Work required —
Return, word for word, the lines of the listing below from the one with "in the java" through the one with "the database connections", and no other lines.

Data supplied —
■ ■ ■ ■ ■ ■ ■
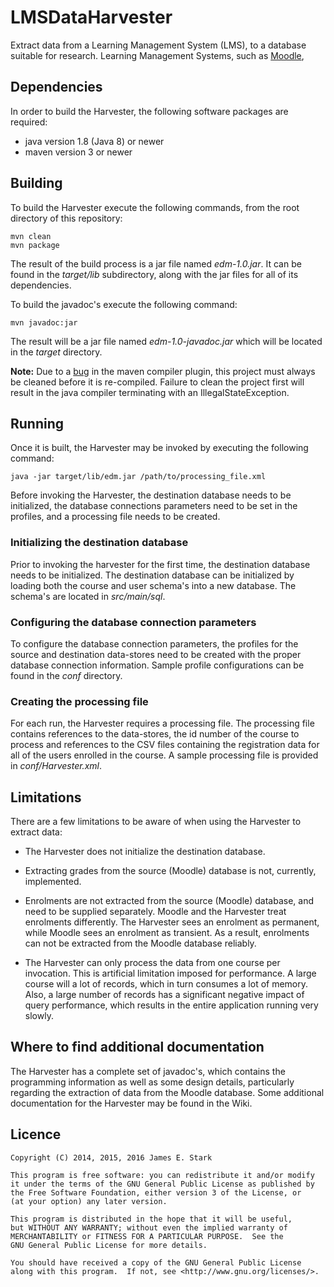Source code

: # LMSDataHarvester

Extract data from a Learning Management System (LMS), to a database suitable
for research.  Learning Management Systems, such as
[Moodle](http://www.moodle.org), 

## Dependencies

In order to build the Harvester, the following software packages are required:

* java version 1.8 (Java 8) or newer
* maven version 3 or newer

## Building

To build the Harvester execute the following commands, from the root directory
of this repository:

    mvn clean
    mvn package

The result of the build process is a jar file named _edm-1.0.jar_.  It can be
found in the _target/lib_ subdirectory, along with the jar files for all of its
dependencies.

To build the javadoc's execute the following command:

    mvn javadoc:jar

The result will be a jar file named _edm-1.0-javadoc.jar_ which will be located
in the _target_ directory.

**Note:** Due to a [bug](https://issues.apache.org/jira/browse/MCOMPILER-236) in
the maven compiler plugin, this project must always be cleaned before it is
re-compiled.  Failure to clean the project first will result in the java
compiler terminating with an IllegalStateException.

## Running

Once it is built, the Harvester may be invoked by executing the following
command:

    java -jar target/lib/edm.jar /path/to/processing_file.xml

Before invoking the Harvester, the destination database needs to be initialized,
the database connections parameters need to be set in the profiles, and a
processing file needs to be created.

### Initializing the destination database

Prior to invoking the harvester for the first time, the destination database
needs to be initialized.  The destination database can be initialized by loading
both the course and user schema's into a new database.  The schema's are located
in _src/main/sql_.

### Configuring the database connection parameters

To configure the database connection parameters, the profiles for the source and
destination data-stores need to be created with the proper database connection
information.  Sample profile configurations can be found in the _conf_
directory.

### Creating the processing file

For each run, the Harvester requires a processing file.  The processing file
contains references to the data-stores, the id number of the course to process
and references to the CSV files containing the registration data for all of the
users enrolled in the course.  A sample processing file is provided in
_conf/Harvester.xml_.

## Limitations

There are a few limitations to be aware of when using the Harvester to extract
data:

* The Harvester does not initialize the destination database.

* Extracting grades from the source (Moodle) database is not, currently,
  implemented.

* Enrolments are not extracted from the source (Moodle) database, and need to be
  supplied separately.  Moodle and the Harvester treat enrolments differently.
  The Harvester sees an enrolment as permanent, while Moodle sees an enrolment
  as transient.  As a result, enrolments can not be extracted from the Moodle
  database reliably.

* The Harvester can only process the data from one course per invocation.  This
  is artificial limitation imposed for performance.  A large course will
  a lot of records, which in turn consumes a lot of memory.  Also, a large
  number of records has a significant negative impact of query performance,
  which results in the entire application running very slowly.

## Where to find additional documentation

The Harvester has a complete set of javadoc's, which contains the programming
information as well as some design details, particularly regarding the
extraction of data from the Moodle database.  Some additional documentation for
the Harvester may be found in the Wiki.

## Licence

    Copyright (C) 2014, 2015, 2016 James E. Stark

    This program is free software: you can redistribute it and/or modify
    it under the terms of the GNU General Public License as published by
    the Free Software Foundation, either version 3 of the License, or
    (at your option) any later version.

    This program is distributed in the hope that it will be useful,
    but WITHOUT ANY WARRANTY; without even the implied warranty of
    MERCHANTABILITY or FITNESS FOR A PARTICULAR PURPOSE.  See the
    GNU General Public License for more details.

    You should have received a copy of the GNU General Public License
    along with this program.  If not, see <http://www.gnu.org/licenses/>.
■ ■ ■ ■ ■ ■ ■
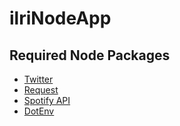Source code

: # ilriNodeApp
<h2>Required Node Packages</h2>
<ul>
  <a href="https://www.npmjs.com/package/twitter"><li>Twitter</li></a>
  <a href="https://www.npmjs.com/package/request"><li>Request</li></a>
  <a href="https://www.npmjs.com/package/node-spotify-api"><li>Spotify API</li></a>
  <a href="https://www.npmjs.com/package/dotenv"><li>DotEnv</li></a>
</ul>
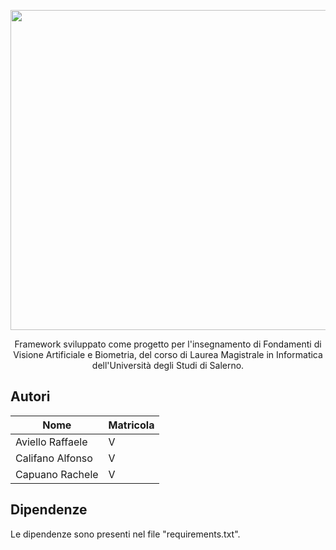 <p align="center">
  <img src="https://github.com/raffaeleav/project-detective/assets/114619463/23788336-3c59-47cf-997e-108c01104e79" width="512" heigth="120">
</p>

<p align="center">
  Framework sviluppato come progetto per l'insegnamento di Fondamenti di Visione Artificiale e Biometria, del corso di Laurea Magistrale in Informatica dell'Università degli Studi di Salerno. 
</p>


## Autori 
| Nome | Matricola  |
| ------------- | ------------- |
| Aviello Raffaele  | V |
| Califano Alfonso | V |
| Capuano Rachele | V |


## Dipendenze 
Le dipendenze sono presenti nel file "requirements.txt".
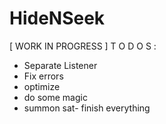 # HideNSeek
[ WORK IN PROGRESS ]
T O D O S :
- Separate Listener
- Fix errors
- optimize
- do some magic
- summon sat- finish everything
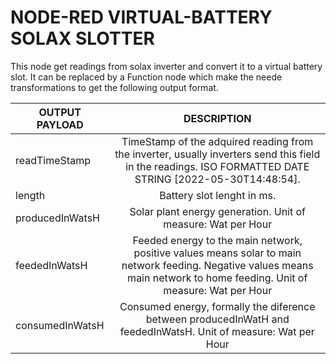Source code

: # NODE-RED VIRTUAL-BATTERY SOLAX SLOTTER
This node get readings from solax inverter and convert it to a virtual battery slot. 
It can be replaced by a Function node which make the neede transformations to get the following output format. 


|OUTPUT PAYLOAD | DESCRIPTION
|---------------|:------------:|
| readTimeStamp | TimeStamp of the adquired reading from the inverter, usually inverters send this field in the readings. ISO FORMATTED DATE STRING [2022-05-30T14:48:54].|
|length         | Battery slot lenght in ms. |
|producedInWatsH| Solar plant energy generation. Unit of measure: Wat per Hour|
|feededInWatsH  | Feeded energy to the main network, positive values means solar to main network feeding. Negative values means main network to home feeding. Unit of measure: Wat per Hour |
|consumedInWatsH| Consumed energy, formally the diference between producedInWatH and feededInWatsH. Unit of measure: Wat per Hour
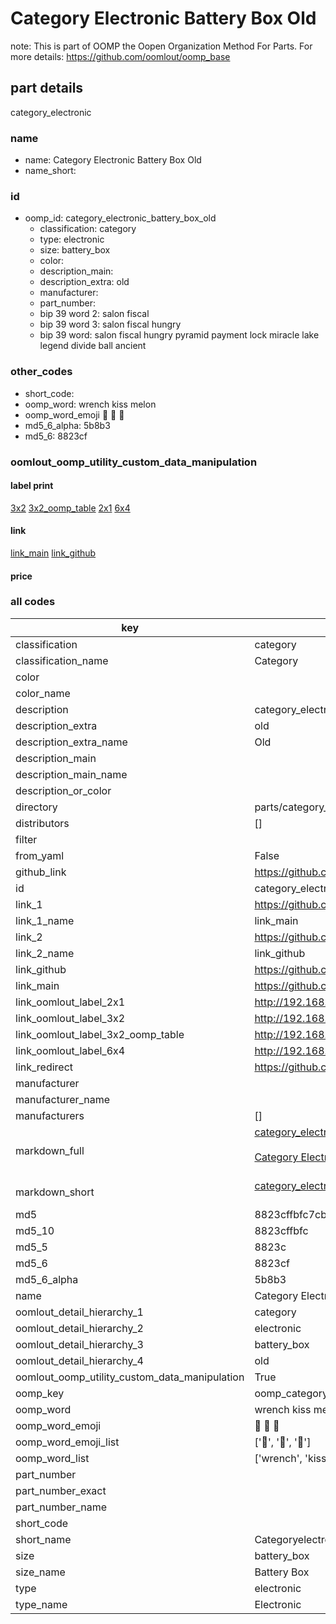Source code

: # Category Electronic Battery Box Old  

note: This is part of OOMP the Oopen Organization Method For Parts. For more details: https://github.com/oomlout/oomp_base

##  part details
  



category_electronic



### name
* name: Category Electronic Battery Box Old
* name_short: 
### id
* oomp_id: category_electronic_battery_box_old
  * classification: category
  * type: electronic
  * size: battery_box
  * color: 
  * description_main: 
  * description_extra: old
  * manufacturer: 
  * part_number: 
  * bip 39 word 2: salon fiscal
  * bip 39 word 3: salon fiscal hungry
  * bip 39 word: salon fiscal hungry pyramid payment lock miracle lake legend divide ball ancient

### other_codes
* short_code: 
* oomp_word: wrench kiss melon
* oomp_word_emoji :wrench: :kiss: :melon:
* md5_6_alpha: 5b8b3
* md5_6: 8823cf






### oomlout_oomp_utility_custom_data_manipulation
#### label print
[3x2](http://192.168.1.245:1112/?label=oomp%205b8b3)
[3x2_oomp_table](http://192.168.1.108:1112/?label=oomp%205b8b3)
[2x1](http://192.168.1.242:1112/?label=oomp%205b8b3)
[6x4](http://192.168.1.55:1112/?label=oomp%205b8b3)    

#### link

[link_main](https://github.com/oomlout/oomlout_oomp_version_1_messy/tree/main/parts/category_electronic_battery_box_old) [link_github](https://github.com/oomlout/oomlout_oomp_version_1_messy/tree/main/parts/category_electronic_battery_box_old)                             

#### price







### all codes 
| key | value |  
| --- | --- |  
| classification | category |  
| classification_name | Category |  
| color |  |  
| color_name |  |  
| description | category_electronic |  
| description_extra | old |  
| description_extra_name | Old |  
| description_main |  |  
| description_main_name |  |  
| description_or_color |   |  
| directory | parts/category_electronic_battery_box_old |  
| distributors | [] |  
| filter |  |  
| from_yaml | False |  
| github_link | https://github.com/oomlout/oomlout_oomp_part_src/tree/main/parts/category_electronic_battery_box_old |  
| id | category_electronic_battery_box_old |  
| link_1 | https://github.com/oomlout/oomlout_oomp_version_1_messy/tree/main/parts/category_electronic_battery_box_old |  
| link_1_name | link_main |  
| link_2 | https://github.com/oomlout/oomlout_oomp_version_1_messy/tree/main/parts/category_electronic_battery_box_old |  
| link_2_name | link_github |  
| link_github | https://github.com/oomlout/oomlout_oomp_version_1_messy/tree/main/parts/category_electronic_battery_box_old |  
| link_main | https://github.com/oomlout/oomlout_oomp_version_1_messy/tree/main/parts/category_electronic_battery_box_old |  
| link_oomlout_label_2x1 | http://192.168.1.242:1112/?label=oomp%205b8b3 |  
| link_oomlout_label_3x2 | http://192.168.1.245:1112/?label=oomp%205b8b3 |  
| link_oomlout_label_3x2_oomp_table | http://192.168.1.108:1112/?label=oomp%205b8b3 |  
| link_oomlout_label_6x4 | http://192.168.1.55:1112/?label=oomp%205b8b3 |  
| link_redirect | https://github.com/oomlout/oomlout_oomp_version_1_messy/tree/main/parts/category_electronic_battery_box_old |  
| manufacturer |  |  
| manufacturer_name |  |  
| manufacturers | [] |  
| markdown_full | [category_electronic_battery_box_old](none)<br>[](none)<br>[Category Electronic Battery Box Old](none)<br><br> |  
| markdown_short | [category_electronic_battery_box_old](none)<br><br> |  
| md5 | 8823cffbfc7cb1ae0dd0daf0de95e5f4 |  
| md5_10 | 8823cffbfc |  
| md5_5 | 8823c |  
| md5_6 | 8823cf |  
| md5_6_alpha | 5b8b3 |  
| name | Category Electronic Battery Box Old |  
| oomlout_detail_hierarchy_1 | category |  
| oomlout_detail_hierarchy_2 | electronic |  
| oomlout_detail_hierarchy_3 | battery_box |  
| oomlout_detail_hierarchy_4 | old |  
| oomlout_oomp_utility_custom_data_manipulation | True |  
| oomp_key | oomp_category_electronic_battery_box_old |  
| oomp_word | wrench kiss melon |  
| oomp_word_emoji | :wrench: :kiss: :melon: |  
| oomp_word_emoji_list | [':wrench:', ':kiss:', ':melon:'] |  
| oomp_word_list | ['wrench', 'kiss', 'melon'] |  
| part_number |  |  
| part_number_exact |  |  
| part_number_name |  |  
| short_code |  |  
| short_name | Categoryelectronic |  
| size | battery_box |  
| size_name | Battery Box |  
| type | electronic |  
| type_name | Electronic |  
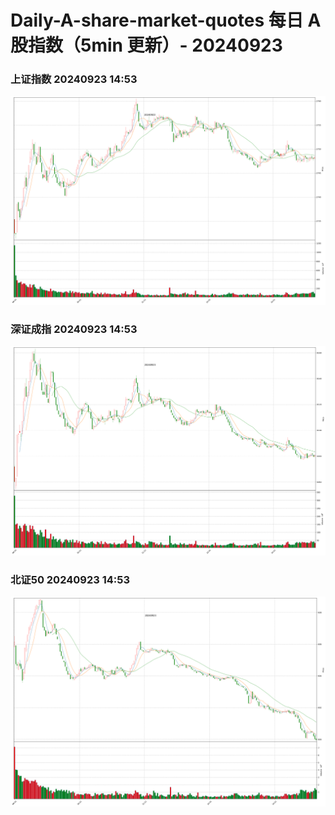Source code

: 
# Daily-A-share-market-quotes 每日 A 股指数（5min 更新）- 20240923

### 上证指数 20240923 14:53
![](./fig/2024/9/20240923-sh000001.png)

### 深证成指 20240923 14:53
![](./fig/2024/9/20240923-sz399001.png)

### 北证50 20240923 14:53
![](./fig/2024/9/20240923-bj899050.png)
■ ■ ■ ■ ■ ■ ■
Response area —
re-compiled.  Failure to clean the project first will result in the java
compiler terminating with an IllegalStateException.

## Running

Once it is built, the Harvester may be invoked by executing the following
command:

    java -jar target/lib/edm.jar /path/to/processing_file.xml

Before invoking the Harvester, the destination database needs to be initialized,
the database connections parameters need to be set in the profiles, and a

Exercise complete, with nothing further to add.